Problem ->
Search the listing for the word "Jagdmann" and return each line that contains it.

Records for processing ->
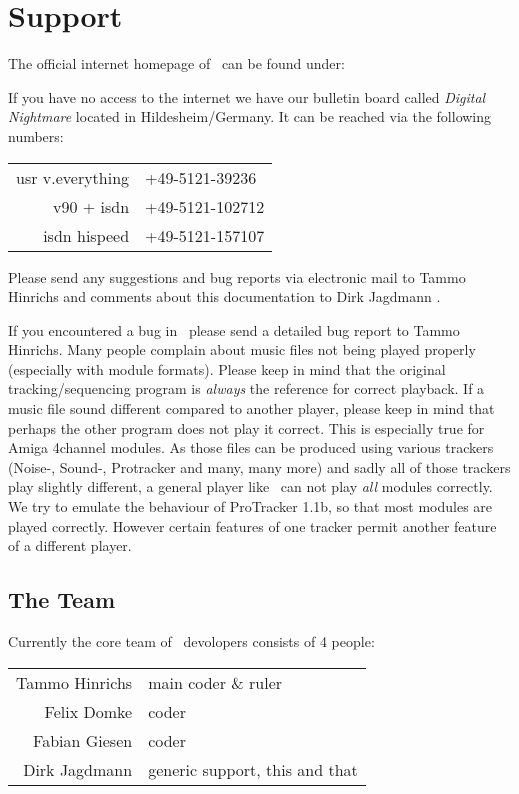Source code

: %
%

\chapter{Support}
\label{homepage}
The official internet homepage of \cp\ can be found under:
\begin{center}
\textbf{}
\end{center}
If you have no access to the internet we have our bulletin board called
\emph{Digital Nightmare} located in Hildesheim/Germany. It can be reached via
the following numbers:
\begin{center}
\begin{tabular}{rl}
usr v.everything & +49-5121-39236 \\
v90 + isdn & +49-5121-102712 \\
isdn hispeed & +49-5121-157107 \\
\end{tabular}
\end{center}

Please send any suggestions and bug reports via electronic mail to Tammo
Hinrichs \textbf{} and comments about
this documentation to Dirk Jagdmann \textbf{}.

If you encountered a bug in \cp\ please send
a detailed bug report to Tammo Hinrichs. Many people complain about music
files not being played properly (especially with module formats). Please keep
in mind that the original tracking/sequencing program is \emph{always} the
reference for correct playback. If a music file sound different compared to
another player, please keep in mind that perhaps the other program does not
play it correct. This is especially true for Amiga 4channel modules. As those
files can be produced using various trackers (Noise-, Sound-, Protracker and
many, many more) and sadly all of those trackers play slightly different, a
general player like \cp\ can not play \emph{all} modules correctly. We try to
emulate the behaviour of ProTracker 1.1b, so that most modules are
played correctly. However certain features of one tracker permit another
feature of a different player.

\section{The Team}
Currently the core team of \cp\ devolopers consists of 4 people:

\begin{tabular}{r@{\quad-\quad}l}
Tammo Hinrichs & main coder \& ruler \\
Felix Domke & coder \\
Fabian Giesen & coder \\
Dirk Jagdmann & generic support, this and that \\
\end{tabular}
---
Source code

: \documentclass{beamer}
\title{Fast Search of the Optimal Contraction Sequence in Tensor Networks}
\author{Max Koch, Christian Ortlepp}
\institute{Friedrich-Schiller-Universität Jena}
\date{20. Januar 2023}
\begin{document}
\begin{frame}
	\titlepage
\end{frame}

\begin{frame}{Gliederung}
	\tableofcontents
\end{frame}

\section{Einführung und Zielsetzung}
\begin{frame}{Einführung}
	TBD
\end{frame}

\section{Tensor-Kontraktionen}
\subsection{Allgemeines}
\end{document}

Response to the exercise ->
this documentation to Dirk Jagdmann \textbf{}.
Dirk Jagdmann & generic support, this and that \\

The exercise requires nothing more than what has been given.